WORK TO BE COMPLETED
Please repeat, from the entries that follow, the lines from the one containing "报告预测‘十五五’规划以安全" through the one containing "### 星尘智能：全球首量产绳驱AI机器人" exactly, adding nothing.

*****

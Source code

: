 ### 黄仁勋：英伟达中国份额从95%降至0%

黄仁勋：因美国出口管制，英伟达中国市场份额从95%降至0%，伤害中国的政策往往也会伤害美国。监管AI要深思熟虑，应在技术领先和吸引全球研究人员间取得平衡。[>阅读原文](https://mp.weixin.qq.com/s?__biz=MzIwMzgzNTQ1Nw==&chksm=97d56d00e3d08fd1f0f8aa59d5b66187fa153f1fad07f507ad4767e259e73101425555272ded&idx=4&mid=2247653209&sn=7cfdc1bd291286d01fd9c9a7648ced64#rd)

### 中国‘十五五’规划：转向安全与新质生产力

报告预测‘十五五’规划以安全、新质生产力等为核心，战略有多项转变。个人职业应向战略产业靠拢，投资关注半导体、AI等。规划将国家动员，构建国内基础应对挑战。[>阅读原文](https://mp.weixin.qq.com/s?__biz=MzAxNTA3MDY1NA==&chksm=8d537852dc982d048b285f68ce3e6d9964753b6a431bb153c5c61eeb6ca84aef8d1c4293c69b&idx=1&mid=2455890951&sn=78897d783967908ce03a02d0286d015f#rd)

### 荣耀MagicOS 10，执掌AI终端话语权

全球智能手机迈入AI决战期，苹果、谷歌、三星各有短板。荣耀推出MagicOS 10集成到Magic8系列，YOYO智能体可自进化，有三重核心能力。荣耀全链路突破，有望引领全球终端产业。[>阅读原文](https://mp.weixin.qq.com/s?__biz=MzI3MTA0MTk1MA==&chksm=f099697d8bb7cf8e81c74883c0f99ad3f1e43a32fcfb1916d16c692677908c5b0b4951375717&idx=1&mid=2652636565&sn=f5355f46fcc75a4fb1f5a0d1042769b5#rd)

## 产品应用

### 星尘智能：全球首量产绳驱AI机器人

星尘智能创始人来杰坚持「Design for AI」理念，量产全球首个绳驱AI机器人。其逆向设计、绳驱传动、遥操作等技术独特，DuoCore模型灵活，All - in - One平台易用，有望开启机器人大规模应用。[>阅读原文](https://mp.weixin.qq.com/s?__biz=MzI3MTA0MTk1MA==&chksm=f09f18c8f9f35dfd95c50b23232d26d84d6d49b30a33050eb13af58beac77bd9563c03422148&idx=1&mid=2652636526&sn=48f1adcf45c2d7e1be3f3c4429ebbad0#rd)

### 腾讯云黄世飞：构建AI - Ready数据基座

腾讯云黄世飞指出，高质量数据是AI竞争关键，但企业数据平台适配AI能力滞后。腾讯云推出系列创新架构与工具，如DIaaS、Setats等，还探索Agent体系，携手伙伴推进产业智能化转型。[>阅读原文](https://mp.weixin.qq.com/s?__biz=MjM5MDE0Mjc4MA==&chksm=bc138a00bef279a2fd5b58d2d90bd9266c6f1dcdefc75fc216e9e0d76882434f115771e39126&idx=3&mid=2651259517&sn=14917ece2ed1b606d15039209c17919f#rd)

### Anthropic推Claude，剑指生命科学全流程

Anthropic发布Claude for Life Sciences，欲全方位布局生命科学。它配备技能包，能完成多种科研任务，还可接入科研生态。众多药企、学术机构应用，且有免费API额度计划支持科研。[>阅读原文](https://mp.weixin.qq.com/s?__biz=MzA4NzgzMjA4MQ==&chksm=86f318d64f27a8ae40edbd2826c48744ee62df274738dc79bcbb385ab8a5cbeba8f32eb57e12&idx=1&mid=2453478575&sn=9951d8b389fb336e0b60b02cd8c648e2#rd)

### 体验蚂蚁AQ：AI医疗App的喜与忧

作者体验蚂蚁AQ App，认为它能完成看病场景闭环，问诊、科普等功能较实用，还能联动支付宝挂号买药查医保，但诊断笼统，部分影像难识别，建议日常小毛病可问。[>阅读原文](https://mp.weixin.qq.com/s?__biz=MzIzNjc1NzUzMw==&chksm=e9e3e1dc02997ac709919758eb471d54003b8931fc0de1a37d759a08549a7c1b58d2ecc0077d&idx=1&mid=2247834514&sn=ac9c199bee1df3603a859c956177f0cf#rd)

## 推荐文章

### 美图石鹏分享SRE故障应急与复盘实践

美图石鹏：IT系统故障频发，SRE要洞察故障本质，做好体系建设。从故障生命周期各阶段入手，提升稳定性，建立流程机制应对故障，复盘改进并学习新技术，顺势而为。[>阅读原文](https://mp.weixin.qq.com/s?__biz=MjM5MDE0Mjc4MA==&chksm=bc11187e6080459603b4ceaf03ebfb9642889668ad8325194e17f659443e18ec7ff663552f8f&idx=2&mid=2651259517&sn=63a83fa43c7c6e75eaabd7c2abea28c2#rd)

*****

SOLUTION
报告预测‘十五五’规划以安全、新质生产力等为核心，战略有多项转变。个人职业应向战略产业靠拢，投资关注半导体、AI等。规划将国家动员，构建国内基础应对挑战。[>阅读原文](https://mp.weixin.qq.com/s?__biz=MzAxNTA3MDY1NA==&chksm=8d537852dc982d048b285f68ce3e6d9964753b6a431bb153c5c61eeb6ca84aef8d1c4293c69b&idx=1&mid=2455890951&sn=78897d783967908ce03a02d0286d015f#rd)

### 荣耀MagicOS 10，执掌AI终端话语权

全球智能手机迈入AI决战期，苹果、谷歌、三星各有短板。荣耀推出MagicOS 10集成到Magic8系列，YOYO智能体可自进化，有三重核心能力。荣耀全链路突破，有望引领全球终端产业。[>阅读原文](https://mp.weixin.qq.com/s?__biz=MzI3MTA0MTk1MA==&chksm=f099697d8bb7cf8e81c74883c0f99ad3f1e43a32fcfb1916d16c692677908c5b0b4951375717&idx=1&mid=2652636565&sn=f5355f46fcc75a4fb1f5a0d1042769b5#rd)

## 产品应用

### 星尘智能：全球首量产绳驱AI机器人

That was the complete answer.